Dinners with Daughters
Posted on July 22nd, 2008 – 7:49 AMBy May Chen
It’s started already.
Me: What did you do at school today, Zoe?
Zoe: (Long pause) Nuzzing.
Four years old and already she sounds like a sullen teenager at dinner.
But we shall persevere. Especially with this new research coming out of the U of M today about how adolescent girls who eat regular family meals are much less likely five years out to drink, smoke or use marijuana.
The study didn’t find the same effect for boys though and researchers are at a loss to explain why. Click here for the story.
7 Responses to "Dinners with Daughters"
I find that asking things like ” what was your favorite thing you did today” or starting with my own experience first gets a lot more information out of them. I love that visual of the sullen four year old!
I get the same response when I ask my almost 5 year old daughter. She’s even got the whole eye-roll thing down to go with it! I thought this wasn’t supposed to happen until the teen years!? I have found that if I ask her to tell me her 3 favorite things that she did that day, she’ll talk. It’s been working so far. ![]()

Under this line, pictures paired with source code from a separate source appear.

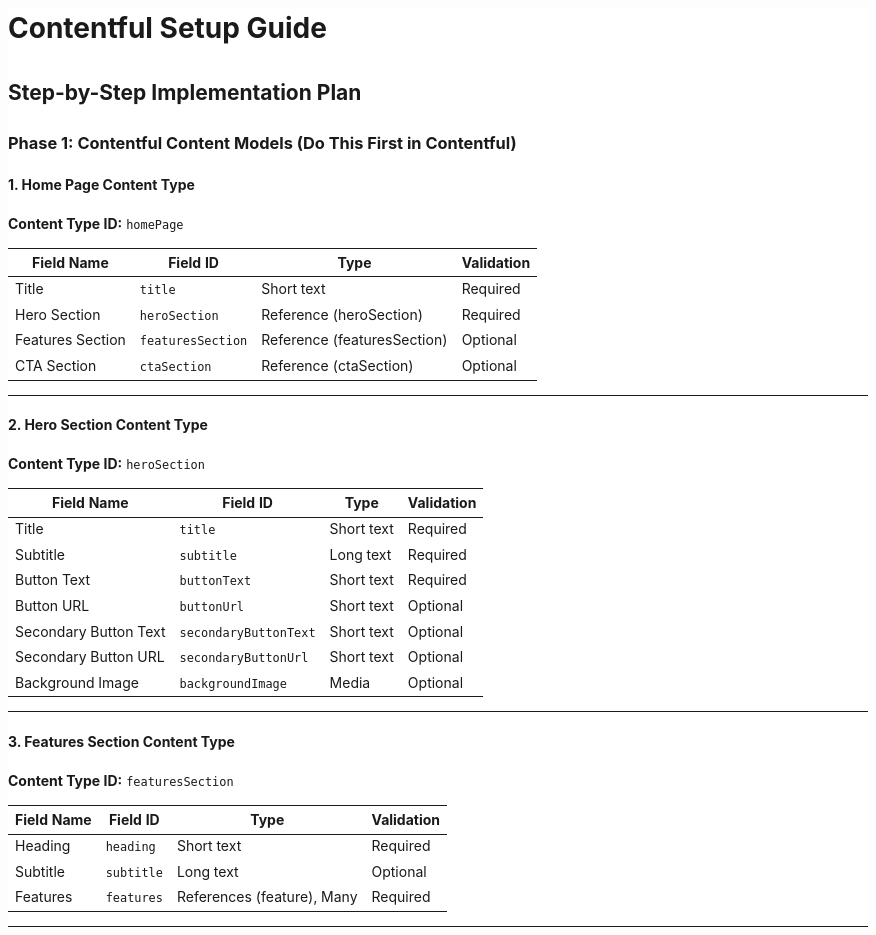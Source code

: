 # Contentful Setup Guide

## Step-by-Step Implementation Plan

### Phase 1: Contentful Content Models (Do This First in Contentful)

#### 1. Home Page Content Type
**Content Type ID:** `homePage`

| Field Name | Field ID | Type | Validation |
|------------|----------|------|------------|
| Title | `title` | Short text | Required |
| Hero Section | `heroSection` | Reference (heroSection) | Required |
| Features Section | `featuresSection` | Reference (featuresSection) | Optional |
| CTA Section | `ctaSection` | Reference (ctaSection) | Optional |

---

#### 2. Hero Section Content Type
**Content Type ID:** `heroSection`

| Field Name | Field ID | Type | Validation |
|------------|----------|------|------------|
| Title | `title` | Short text | Required |
| Subtitle | `subtitle` | Long text | Required |
| Button Text | `buttonText` | Short text | Required |
| Button URL | `buttonUrl` | Short text | Optional |
| Secondary Button Text | `secondaryButtonText` | Short text | Optional |
| Secondary Button URL | `secondaryButtonUrl` | Short text | Optional |
| Background Image | `backgroundImage` | Media | Optional |

---

#### 3. Features Section Content Type
**Content Type ID:** `featuresSection`

| Field Name | Field ID | Type | Validation |
|------------|----------|------|------------|
| Heading | `heading` | Short text | Required |
| Subtitle | `subtitle` | Long text | Optional |
| Features | `features` | References (feature), Many | Required |

---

I’m not sure that I believe that it just benefits girls to have family dinners. I think it benefits everyone. And I don’t think that it has anything to do with food but rather the fact that if you are taking time to sit down with your kids and talk and spend time together you are generally good parents and care about what your kids are doing. This is what greatly reduces the odds of them getting into trouble. Even now with a 4 year old and an 11 month old we try to sit down every night to dinner and talk, no T.V. It just gives us a designated time to be together and discuss our days.
I love this article! I’ve been telling my husband how important I think our nightly meals are and how important I think they will be for our children, but I don’t think he really understands why I think it’s so important. So I just printed this article for him to read tonight
It’s interesting the difference in impact from girls to boys in the study. But I do agree with Shannon in that is has to mean a lot to boys as well and impact them in many positive ways.
Same thing at our house. With our Zoe.
That’s one aspect of being a parent who works outside of the house that does bum me out. I think the kind of info we crave is the kind of info that’s shared off-handedly while doing completely unrelated things and not from direct questioning. Like while they’re helping you put away the laundry (ha! what an idealized view of staying home w/my kids I have!), etc. At least that’s how it seems to come out on the weekends.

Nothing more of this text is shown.